### Problem
When a line below contains the word "packets", it counts toward the total; give that total and nothing besides.

--- --- ---

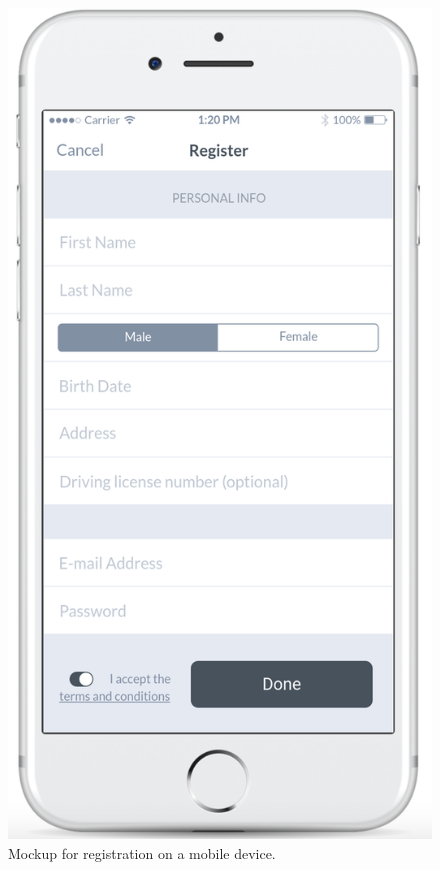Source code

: \documentclass{article}
\begin{document}
	\begin{figure}[h!]
		\bigskip
		\centering
		\includegraphics[scale=0.25]{img/mockups/mobile/register.png}
		\caption{Mockup for registration on a mobile device.}
	\end{figure}
\end{document}
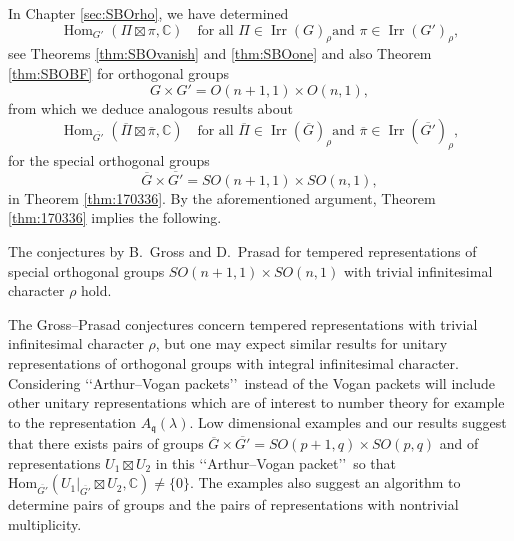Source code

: \medskip

In Chapter \ref{sec:SBOrho}, 
 we have determined
\[
   {\operatorname{Hom}}_{G'}(\Pi \boxtimes \pi, {\mathbb{C}})
\quad
\text{for all $\Pi \in {\operatorname{Irr}}(G)_{\rho}$
 and $\pi \in {\operatorname{Irr}}(G')_{\rho}$}, 
\]
see Theorems \ref{thm:SBOvanish} and \ref{thm:SBOone}
 and also Theorem \ref{thm:SBOBF}
 for orthogonal groups
\[
   G \times G'=O(n+1,1) \times O(n,1), 
\]
{}from which we deduce analogous results about
\[
   {\operatorname{Hom}}_{\overline{G'}}(\overline \Pi \boxtimes \overline \pi, {\mathbb{C}})
\quad
\text{for all $\overline\Pi \in {\operatorname{Irr}}(\overline G)_{\rho}$
 and $\overline \pi \in {\operatorname{Irr}}(\overline{G'})_{\rho}$},
\]
for the special orthogonal groups
\[
   \overline G \times \overline{G'} = SO(n+1,1) \times SO(n,1), 
\]
in Theorem \ref{thm:170336}.  
By the aforementioned argument,
 Theorem \ref{thm:170336} implies the following.  

\begin{theorem}
\label{thm:GPdisctemp}
The conjectures by B.~Gross and D.~Prasad \cite{GP}
 for tempered representations
 of special orthogonal groups $SO(n+1,1) \times SO(n,1)$ with trivial infinitesimal character $\rho$ hold.  
\end{theorem}

\begin{remark}
The Gross--Prasad conjectures concern tempered representations
 with trivial infinitesimal character $\rho$, 
 but one may expect similar results for unitary representations
 of orthogonal groups with integral infinitesimal character. 
Considering \lq\lq{Arthur--Vogan packets}\rq\rq\
 instead of the Vogan packets will include 
 other unitary representations
 which are of interest to number theory
 for example to the representation 
$A_{\mathfrak{q}}(\lambda)$.  
Low dimensional examples  and our results suggest
 that there exists  pairs of groups
 $\overline G\times \overline{G'}=SO(p+1,q) \times SO(p,q)$
 and of representations $ U_1 \boxtimes U_2$
 in this \lq\lq{Arthur--Vogan packet}\rq\rq\ 
 so that 
$
   \mbox{Hom}_{\overline{G'}}(U_1|_{\overline{G'}} \boxtimes U_2, \mathbb{C}) \not = \{0\}. 
$
The examples also suggest an algorithm
 to determine  pairs of groups
 and the pairs of representations with nontrivial multiplicity.
\end{remark}

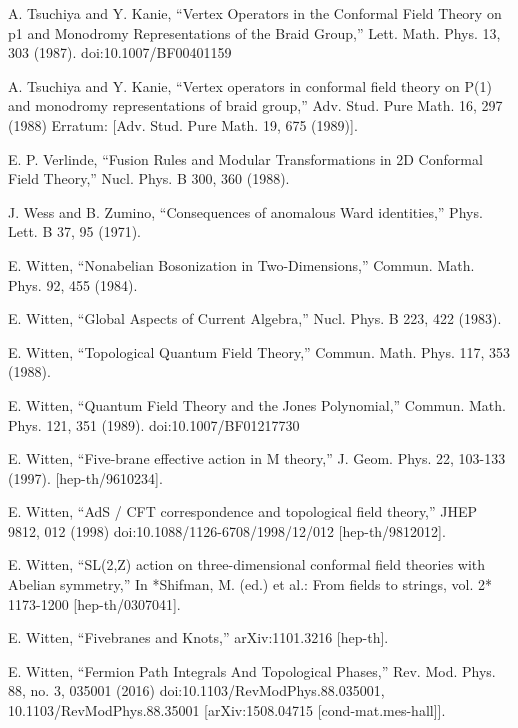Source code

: \begin{enumerate}[label={[\arabic*]},leftmargin=3.2em,itemsep=2pt,topsep=4pt]
\item A. Tsuchiya and Y. Kanie, “Vertex Operators in the Conformal Field Theory on p1 and Monodromy Representations of the Braid Group,” Lett. Math. Phys. 13, 303 (1987). doi:10.1007/BF00401159

\item A. Tsuchiya and Y. Kanie, “Vertex operators in conformal field theory on P(1) and monodromy representations of braid group,” Adv. Stud. Pure Math. 16, 297 (1988) Erratum: [Adv. Stud. Pure Math. 19, 675 (1989)].

\item E. P. Verlinde, “Fusion Rules and Modular Transformations in 2D Conformal Field Theory,” Nucl. Phys. B 300, 360 (1988).

\item J. Wess and B. Zumino, “Consequences of anomalous Ward identities,” Phys. Lett. B 37, 95 (1971).

\item E. Witten, “Nonabelian Bosonization in Two-Dimensions,” Commun. Math. Phys. 92, 455 (1984).

\item E. Witten, “Global Aspects of Current Algebra,” Nucl. Phys. B 223, 422 (1983).

\item E. Witten, “Topological Quantum Field Theory,” Commun. Math. Phys. 117, 353 (1988).

\item E. Witten, “Quantum Field Theory and the Jones Polynomial,” Commun. Math. Phys. 121, 351 (1989). doi:10.1007/BF01217730

\item E. Witten, “Five-brane effective action in M theory,” J. Geom. Phys. 22, 103-133 (1997). [hep-th/9610234].

\item E. Witten, “AdS / CFT correspondence and topological field theory,” JHEP 9812, 012 (1998) doi:10.1088/1126-6708/1998/12/012 [hep-th/9812012].

\item E. Witten, “SL(2,Z) action on three-dimensional conformal field theories with Abelian symmetry,” In *Shifman, M. (ed.) et al.: From fields to strings, vol. 2* 1173-1200 [hep-th/0307041].

\item E. Witten, “Fivebranes and Knots,” arXiv:1101.3216 [hep-th].

\item E. Witten, “Fermion Path Integrals And Topological Phases,” Rev. Mod. Phys. 88, no. 3, 035001 (2016) doi:10.1103/RevModPhys.88.035001, 10.1103/RevModPhys.88.35001 [arXiv:1508.04715 [cond-mat.mes-hall]].

\end{enumerate}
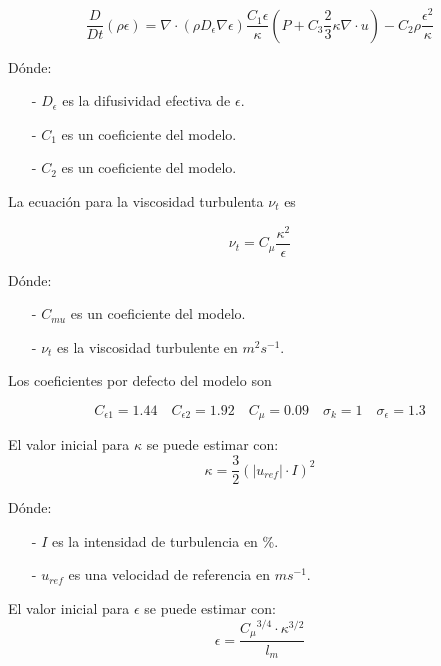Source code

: \begin{equation}\label{eq:k}
  \frac{D}{Dt}(\rho \epsilon) = \nabla \cdot (\rho D_{\epsilon}\nabla \epsilon) \frac{C_{1}\epsilon}{\kappa} \left( P+C_{3}\frac{2}{3}\kappa\nabla\cdot u \right) - C_{2}\rho\frac{\epsilon^{2}}{\kappa}
\end{equation}

Dónde:
\begin{itemize}
  \item[-] $D_{\epsilon}$ es la difusividad efectiva de $\epsilon$.
  \item[-] $C_{1}$ es un coeficiente del modelo.
  \item[-] $C_{2}$ es un coeficiente del modelo.
\end{itemize}

La ecuación para la viscosidad turbulenta $\nu_{t}$ es

\begin{equation}\label{eq:nu_t}
  \nu_{t} = C_{\mu}\frac{\kappa^{2}}{\epsilon}
\end{equation}

Dónde:
\begin{itemize}
        \item[-] $C_{mu}$ es un coeficiente del modelo.
        \item[-] $\nu_{t}$ es la viscosidad turbulente en $m^{2}s^{-1}$.
\end{itemize}

Los coeficientes por defecto del modelo son

\begin{equation}
  C_{\epsilon 1}=1.44
  \quad
  C_{\epsilon 2}=1.92
  \quad
  C_{\mu}=0.09
  \quad
  \sigma_{k}=1
  \quad
  \sigma_{\epsilon}=1.3
\end{equation}

El valor inicial para $\kappa$ se puede estimar con:
\begin{equation}\label{eq:kappa_est}
  \kappa = \frac{3}{2} {\left( |u_{ref}| \cdot I \right)}^{2}
\end{equation}

Dónde:
\begin{itemize}
  \item[-] $I$ es la intensidad de turbulencia en \%.
  \item[-] $u_{ref}$ es una velocidad de referencia en $ms^{-1}$.
\end{itemize}

El valor inicial para $\epsilon$ se puede estimar con:
\begin{equation}\label{eq:epsilon_est}
  \epsilon = \frac{{C_{\mu}}^{3/4} \cdot {\kappa}^{3/2}} {l_{m}}
\end{equation}

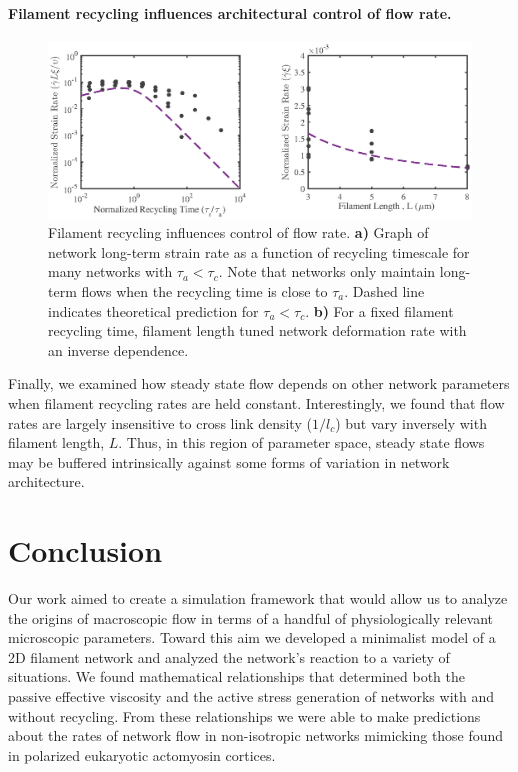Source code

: \documentclass[10pt,letterpaper]{article}
\begin{document}
\paragraph{Filament recycling influences architectural control of flow rate.}

\begin{figure}[h!]
	\centering
	\includegraphics[width=\hsize]{figures/figure10}
	\caption{\label{fig:flow_form}  Filament recycling influences control of flow rate. \textbf{a)} Graph of network long-term strain rate as a function of recycling timescale for many networks with $\tau_a<\tau_c$.  Note that networks only maintain long-term flows when the recycling time is close to $\tau_a$. Dashed line indicates theoretical prediction for $\tau_a<\tau_c$. \textbf{b)}  For a fixed filament recycling time, filament length tuned network deformation rate with an inverse dependence. }
\end{figure}

Finally, we examined how steady state flow depends on other network parameters when filament recycling rates are held constant.   Interestingly, we found that flow rates are largely insensitive to cross link density ($1/l_c$) but vary inversely with filament length, $L$. Thus, in this region of parameter space, steady state flows may be buffered intrinsically against some forms of variation in network architecture.










\section*{Conclusion}
Our work aimed to create a simulation framework that would allow us to analyze the origins of macroscopic flow in terms of a handful of physiologically relevant microscopic parameters.  Toward this aim we developed a minimalist model of a 2D filament network and analyzed the network's reaction to a variety of situations.  We found mathematical relationships that determined both the passive effective viscosity and the active stress generation of networks with and without recycling.  From these relationships we were able to make predictions about the rates of network flow in non-isotropic networks mimicking those found in polarized eukaryotic actomyosin cortices.  
\end{document}
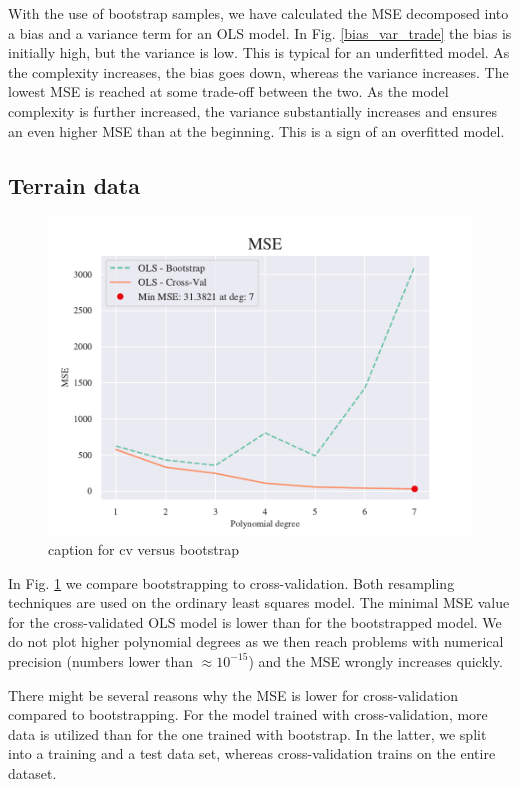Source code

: With the use of bootstrap samples, we have calculated the MSE decomposed into a bias and a variance term for an OLS model. 
In Fig. \ref{bias_var_trade} the bias is initially high, but the variance is low. 
This is typical for an underfitted model. As the complexity increases, the bias goes down, whereas the variance increases. 
The lowest MSE is reached at some trade-off between the two. 
As the model complexity is further increased, the variance substantially increases and ensures an even higher MSE than at the beginning. 
This is a sign of an overfitted model.

\subsection{Terrain data}

\begin{figure}[h!]
    \centering
    \includegraphics[width=1\linewidth]{project_1/figures/figures_in_report/CV_BS_OLS_terrain.pdf}
    \caption{caption for cv versus bootstrap}
    \label{cv_versus_bs}
\end{figure}

In Fig. \ref{cv_versus_bs} we compare bootstrapping to cross-validation. 
Both resampling techniques are used on the ordinary least squares model. 
The minimal MSE value for the cross-validated OLS model is lower than for the bootstrapped model. 
We do not plot higher polynomial degrees as we then reach problems with numerical precision (numbers lower than $\approx 10^{-15}$) and the MSE wrongly increases quickly.  

There might be several reasons why the MSE is lower for cross-validation compared to bootstrapping. 
For the model trained with cross-validation, more data is utilized than for the one trained with bootstrap. 
In the latter, we split into a training and a test data set, whereas cross-validation trains on the entire dataset.

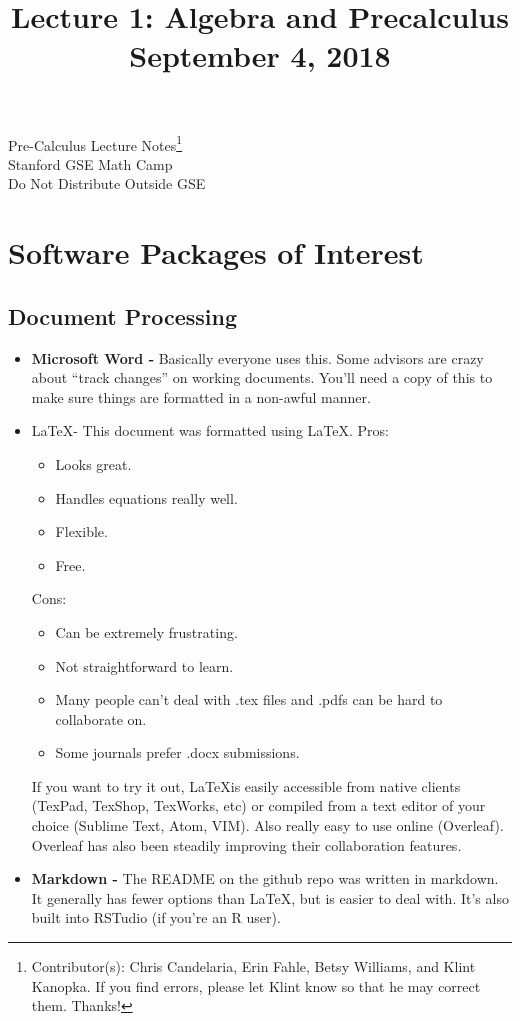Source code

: \documentclass[11pt]{article}
\title{Lecture 1: Algebra and Precalculus \\ September 4, 2018}%
\theoremstyle{definition}
\theoremstyle{remark}
\begin{document}
\begin{center}
{\huge Pre-Calculus Lecture Notes\footnote{Contributor(s): Chris Candelaria, Erin Fahle, Betsy Williams, and Klint Kanopka. If you find errors, please let Klint know so that he may correct them. Thanks!}}\\[5pt]
{\Large Stanford GSE Math Camp \\[5pt]
Do Not Distribute Outside GSE}
\end{center}

\section{Software Packages of Interest}
    \subsection{Document Processing}
    	\begin{itemize}
        	\item \textbf{Microsoft Word - } Basically everyone uses this.  Some advisors are crazy about ``track changes'' on working documents.  You'll need a copy of this to make sure things are formatted in a non-awful manner. 
            \item \LaTeX - This document was formatted using \LaTeX.  
            Pros: 
            \begin{itemize}
                \item Looks great. 
                \item Handles equations really well.  
                \item Flexible.
                \item Free.  
            \end{itemize}
            Cons: 
            \begin{itemize}
                \item Can be extremely frustrating.
                \item Not straightforward to learn.
                \item Many people can't deal with .tex files and .pdfs can be hard to collaborate on.
                \item Some journals prefer .docx submissions.
            \end{itemize}
            If you want to try it out, \LaTeX is easily accessible from native clients (TexPad, TexShop, TexWorks, etc) or compiled from a text editor of your choice (Sublime Text, Atom, VIM).  Also really easy to use online (Overleaf). Overleaf has also been steadily improving their collaboration features.
            \item \textbf{Markdown - } The README on the github repo was written in markdown. It generally has fewer options than \LaTeX, but is easier to deal with. It's also built into RSTudio (if you're an R user).
        \end{itemize}
        
\end{document}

--- --- ---

### Your solution
2